● **Work task**
Only the text is wanted; write out each record below exactly and exclude all pictures.

****************

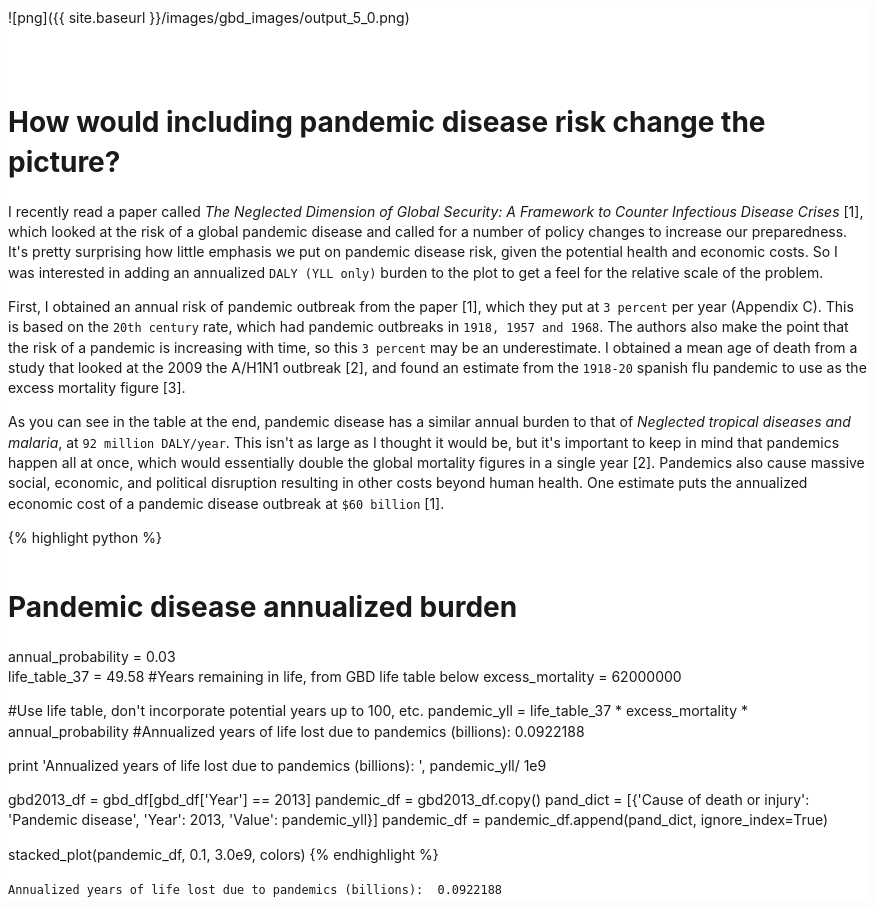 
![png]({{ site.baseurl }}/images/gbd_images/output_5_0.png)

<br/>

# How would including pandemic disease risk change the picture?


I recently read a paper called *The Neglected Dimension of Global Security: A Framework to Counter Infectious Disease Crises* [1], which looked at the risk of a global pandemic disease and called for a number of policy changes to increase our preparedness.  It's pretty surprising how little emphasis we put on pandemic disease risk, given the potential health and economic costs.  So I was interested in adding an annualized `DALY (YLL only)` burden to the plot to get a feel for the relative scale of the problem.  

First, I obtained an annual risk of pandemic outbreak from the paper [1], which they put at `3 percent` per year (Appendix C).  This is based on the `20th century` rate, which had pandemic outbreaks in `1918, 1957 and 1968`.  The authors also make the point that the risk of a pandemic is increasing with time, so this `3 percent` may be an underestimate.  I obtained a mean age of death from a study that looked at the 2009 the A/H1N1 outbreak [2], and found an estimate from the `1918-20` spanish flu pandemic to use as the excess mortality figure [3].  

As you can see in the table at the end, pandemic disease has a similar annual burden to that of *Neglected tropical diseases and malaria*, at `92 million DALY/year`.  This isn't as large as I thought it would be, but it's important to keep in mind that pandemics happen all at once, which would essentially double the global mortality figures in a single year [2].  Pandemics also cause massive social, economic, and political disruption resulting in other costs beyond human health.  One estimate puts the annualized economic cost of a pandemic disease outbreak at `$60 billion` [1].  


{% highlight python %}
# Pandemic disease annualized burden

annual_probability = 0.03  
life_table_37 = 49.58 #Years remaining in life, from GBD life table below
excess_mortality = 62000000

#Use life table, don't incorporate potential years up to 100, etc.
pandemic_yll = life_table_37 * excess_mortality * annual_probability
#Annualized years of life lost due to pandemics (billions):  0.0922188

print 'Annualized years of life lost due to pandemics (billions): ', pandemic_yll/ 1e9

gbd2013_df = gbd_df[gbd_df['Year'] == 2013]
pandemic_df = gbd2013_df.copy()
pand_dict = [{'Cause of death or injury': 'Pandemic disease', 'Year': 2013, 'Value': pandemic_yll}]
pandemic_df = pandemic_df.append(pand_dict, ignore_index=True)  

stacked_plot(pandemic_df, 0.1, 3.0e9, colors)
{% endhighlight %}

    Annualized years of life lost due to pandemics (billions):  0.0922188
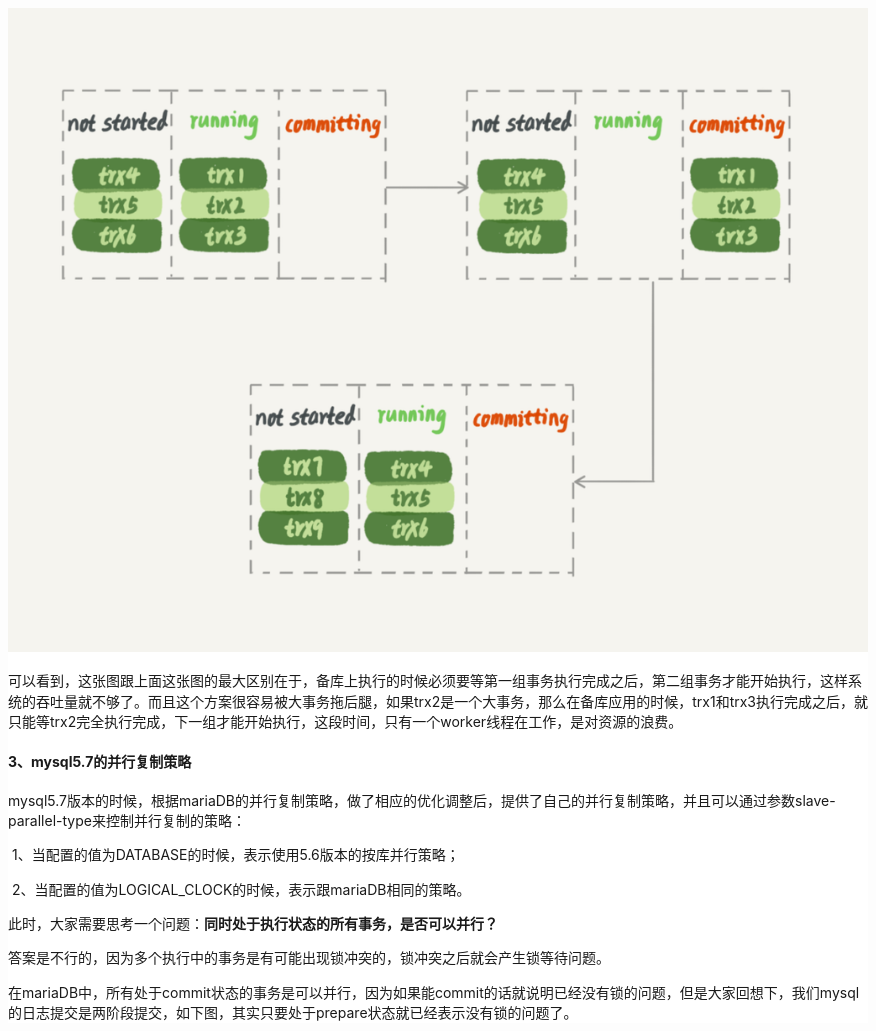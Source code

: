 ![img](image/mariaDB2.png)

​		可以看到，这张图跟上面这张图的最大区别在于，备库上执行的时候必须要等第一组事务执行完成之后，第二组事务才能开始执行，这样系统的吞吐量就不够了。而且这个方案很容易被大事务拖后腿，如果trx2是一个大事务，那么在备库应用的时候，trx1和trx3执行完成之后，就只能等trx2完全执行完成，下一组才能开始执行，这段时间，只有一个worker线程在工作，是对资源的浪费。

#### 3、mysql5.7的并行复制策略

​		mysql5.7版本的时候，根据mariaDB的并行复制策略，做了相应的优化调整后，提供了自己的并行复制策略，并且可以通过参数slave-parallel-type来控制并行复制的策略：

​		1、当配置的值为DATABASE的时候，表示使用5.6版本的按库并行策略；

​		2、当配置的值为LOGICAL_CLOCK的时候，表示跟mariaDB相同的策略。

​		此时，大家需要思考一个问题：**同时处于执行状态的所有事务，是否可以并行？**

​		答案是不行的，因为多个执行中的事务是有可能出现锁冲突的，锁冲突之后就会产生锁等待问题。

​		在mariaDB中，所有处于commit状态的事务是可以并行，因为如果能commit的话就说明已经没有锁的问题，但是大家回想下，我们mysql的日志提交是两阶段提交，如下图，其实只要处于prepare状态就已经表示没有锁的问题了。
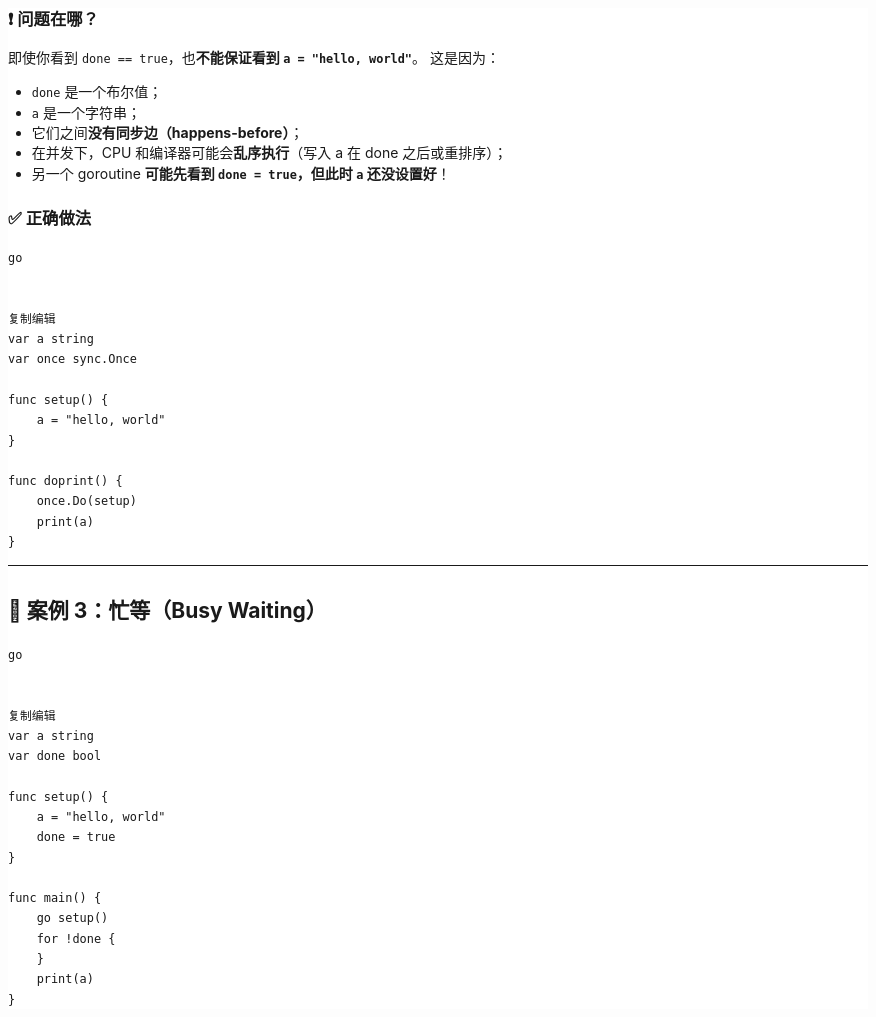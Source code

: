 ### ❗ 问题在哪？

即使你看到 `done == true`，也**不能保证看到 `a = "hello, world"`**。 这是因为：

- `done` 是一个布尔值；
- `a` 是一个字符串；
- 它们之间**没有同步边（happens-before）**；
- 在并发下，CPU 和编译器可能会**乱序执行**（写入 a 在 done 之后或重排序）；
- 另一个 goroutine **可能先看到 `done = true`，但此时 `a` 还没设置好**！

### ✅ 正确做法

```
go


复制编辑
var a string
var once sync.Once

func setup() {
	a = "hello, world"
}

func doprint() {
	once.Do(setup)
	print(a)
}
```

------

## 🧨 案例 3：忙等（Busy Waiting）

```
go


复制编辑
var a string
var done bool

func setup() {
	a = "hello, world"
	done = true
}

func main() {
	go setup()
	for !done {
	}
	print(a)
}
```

****************

● **Exercise answer**
![png]({{ site.baseurl }}/images/gbd_images/output_5_0.png)

<br/>

# How would including pandemic disease risk change the picture?


I recently read a paper called *The Neglected Dimension of Global Security: A Framework to Counter Infectious Disease Crises* [1], which looked at the risk of a global pandemic disease and called for a number of policy changes to increase our preparedness.  It's pretty surprising how little emphasis we put on pandemic disease risk, given the potential health and economic costs.  So I was interested in adding an annualized `DALY (YLL only)` burden to the plot to get a feel for the relative scale of the problem.  

First, I obtained an annual risk of pandemic outbreak from the paper [1], which they put at `3 percent` per year (Appendix C).  This is based on the `20th century` rate, which had pandemic outbreaks in `1918, 1957 and 1968`.  The authors also make the point that the risk of a pandemic is increasing with time, so this `3 percent` may be an underestimate.  I obtained a mean age of death from a study that looked at the 2009 the A/H1N1 outbreak [2], and found an estimate from the `1918-20` spanish flu pandemic to use as the excess mortality figure [3].  

As you can see in the table at the end, pandemic disease has a similar annual burden to that of *Neglected tropical diseases and malaria*, at `92 million DALY/year`.  This isn't as large as I thought it would be, but it's important to keep in mind that pandemics happen all at once, which would essentially double the global mortality figures in a single year [2].  Pandemics also cause massive social, economic, and political disruption resulting in other costs beyond human health.  One estimate puts the annualized economic cost of a pandemic disease outbreak at `$60 billion` [1].  


{% highlight python %}
# Pandemic disease annualized burden

annual_probability = 0.03  
life_table_37 = 49.58 #Years remaining in life, from GBD life table below
excess_mortality = 62000000

#Use life table, don't incorporate potential years up to 100, etc.
pandemic_yll = life_table_37 * excess_mortality * annual_probability
#Annualized years of life lost due to pandemics (billions):  0.0922188

print 'Annualized years of life lost due to pandemics (billions): ', pandemic_yll/ 1e9

gbd2013_df = gbd_df[gbd_df['Year'] == 2013]
pandemic_df = gbd2013_df.copy()
pand_dict = [{'Cause of death or injury': 'Pandemic disease', 'Year': 2013, 'Value': pandemic_yll}]
pandemic_df = pandemic_df.append(pand_dict, ignore_index=True)  

stacked_plot(pandemic_df, 0.1, 3.0e9, colors)
{% endhighlight %}

    Annualized years of life lost due to pandemics (billions):  0.0922188
Source code

: ![img](image/mariaDB2.png)

​		可以看到，这张图跟上面这张图的最大区别在于，备库上执行的时候必须要等第一组事务执行完成之后，第二组事务才能开始执行，这样系统的吞吐量就不够了。而且这个方案很容易被大事务拖后腿，如果trx2是一个大事务，那么在备库应用的时候，trx1和trx3执行完成之后，就只能等trx2完全执行完成，下一组才能开始执行，这段时间，只有一个worker线程在工作，是对资源的浪费。

#### 3、mysql5.7的并行复制策略

​		mysql5.7版本的时候，根据mariaDB的并行复制策略，做了相应的优化调整后，提供了自己的并行复制策略，并且可以通过参数slave-parallel-type来控制并行复制的策略：

​		1、当配置的值为DATABASE的时候，表示使用5.6版本的按库并行策略；

​		2、当配置的值为LOGICAL_CLOCK的时候，表示跟mariaDB相同的策略。

​		此时，大家需要思考一个问题：**同时处于执行状态的所有事务，是否可以并行？**

​		答案是不行的，因为多个执行中的事务是有可能出现锁冲突的，锁冲突之后就会产生锁等待问题。

​		在mariaDB中，所有处于commit状态的事务是可以并行，因为如果能commit的话就说明已经没有锁的问题，但是大家回想下，我们mysql的日志提交是两阶段提交，如下图，其实只要处于prepare状态就已经表示没有锁的问题了。
Source code

: ### ❗ 问题在哪？

即使你看到 `done == true`，也**不能保证看到 `a = "hello, world"`**。 这是因为：

- `done` 是一个布尔值；
- `a` 是一个字符串；
- 它们之间**没有同步边（happens-before）**；
- 在并发下，CPU 和编译器可能会**乱序执行**（写入 a 在 done 之后或重排序）；
- 另一个 goroutine **可能先看到 `done = true`，但此时 `a` 还没设置好**！

### ✅ 正确做法

```
go


复制编辑
var a string
var once sync.Once

func setup() {
	a = "hello, world"
}

func doprint() {
	once.Do(setup)
	print(a)
}
```

------

## 🧨 案例 3：忙等（Busy Waiting）

```
go


复制编辑
var a string
var done bool

func setup() {
	a = "hello, world"
	done = true
}

func main() {
	go setup()
	for !done {
	}
	print(a)
}
```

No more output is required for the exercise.